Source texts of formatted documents

<<<<

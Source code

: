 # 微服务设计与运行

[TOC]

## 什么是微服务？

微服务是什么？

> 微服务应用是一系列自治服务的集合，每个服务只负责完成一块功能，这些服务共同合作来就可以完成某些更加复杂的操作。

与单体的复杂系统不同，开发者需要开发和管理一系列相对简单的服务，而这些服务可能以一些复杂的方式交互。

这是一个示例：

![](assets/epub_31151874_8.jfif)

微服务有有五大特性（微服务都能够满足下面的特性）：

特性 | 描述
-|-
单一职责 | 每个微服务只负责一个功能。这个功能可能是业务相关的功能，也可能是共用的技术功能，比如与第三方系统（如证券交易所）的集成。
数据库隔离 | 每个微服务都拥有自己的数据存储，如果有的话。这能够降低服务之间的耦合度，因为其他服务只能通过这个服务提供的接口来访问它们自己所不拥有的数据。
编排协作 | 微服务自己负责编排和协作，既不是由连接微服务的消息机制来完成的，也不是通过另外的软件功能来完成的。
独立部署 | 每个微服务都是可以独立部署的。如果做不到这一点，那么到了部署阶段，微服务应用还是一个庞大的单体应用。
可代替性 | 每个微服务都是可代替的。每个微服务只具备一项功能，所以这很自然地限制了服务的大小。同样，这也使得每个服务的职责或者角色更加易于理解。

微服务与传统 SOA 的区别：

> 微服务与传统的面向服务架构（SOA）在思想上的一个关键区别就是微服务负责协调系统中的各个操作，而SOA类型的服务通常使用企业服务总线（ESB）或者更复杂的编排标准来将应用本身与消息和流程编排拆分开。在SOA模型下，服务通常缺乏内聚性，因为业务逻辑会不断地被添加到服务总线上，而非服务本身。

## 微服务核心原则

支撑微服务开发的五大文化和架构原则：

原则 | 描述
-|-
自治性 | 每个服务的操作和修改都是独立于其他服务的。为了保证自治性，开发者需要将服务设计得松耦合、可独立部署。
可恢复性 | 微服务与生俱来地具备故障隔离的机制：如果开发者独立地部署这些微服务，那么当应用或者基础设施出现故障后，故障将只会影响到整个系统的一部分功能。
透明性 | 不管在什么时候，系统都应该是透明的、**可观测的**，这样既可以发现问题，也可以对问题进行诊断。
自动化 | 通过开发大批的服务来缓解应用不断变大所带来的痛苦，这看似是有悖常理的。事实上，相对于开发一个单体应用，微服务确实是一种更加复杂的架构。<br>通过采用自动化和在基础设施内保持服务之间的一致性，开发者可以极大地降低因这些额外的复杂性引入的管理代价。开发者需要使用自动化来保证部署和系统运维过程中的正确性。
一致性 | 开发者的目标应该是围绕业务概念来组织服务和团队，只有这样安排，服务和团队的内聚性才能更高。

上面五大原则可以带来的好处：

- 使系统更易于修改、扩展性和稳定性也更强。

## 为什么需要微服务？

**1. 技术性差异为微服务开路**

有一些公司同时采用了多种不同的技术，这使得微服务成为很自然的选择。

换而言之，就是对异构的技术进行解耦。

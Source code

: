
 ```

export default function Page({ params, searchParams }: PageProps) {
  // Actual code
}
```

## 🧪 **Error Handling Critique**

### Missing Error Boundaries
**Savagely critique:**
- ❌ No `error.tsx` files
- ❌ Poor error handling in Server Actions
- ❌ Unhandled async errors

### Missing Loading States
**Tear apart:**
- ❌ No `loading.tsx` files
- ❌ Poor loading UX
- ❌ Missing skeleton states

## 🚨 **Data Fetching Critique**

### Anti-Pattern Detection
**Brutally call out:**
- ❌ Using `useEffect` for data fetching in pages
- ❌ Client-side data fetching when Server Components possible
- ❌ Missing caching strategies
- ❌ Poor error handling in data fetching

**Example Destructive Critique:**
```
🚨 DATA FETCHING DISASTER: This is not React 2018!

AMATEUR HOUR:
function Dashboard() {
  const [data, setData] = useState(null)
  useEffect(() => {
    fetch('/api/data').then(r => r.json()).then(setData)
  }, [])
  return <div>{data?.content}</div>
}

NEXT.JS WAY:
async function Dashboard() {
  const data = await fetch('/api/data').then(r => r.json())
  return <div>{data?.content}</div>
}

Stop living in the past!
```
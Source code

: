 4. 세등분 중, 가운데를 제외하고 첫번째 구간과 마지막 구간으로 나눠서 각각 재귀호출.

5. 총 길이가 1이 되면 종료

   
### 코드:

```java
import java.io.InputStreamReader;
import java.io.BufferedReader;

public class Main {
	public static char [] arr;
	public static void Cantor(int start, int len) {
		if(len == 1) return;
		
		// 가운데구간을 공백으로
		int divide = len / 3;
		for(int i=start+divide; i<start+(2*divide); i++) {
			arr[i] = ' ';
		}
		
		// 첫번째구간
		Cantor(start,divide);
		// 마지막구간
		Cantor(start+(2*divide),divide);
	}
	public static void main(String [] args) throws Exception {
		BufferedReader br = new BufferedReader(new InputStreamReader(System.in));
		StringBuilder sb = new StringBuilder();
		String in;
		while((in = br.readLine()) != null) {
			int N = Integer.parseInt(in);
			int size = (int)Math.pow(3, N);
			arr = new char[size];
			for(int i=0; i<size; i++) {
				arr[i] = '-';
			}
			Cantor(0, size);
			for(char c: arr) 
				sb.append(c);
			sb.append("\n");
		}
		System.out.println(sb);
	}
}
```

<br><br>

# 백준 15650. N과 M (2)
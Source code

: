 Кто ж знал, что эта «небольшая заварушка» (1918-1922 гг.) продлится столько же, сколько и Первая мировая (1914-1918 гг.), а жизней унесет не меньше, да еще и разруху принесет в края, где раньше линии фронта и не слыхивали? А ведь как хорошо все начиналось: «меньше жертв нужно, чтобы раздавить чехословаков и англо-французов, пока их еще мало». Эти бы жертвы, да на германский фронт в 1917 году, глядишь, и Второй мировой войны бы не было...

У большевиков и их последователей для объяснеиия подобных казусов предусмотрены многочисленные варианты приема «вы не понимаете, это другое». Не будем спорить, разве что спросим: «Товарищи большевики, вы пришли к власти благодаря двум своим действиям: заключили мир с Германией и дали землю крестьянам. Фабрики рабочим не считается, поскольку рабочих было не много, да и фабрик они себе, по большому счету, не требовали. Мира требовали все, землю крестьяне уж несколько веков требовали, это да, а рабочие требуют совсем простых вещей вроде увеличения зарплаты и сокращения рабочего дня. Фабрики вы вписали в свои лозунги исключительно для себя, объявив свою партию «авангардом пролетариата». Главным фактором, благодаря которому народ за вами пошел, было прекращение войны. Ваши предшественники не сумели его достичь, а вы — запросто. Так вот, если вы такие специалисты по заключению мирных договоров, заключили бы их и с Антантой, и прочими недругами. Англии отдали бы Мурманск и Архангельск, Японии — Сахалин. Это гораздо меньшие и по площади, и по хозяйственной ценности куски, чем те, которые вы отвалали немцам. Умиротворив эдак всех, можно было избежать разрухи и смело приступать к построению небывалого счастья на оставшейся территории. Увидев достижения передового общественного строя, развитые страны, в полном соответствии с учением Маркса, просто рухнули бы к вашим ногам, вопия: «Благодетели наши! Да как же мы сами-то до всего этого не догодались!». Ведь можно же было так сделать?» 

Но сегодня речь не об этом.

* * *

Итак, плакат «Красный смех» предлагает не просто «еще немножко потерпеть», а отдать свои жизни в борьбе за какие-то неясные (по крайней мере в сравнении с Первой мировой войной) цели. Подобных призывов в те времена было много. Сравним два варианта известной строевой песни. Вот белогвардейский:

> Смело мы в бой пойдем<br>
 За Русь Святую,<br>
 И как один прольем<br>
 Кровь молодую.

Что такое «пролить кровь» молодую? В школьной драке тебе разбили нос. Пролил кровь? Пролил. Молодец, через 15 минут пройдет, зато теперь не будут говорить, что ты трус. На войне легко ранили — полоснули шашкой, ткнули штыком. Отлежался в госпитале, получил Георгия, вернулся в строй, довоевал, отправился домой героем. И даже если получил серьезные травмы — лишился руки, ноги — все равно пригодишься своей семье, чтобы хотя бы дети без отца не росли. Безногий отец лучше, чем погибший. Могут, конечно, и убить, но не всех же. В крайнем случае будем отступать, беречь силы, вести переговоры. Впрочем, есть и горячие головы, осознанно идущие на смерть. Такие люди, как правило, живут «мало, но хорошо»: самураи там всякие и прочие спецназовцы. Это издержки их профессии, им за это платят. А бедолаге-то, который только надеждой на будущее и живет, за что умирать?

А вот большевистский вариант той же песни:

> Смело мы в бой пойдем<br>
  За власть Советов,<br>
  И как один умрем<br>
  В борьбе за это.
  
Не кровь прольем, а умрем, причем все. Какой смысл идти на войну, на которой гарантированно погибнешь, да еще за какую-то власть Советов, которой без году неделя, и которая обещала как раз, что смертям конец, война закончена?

>>>>

[About this exercise]:
Each line that holds the word "void" should be extracted from the records.

[Answer for the task]:
	public static void Cantor(int start, int len) {
	public static void main(String [] args) throws Exception {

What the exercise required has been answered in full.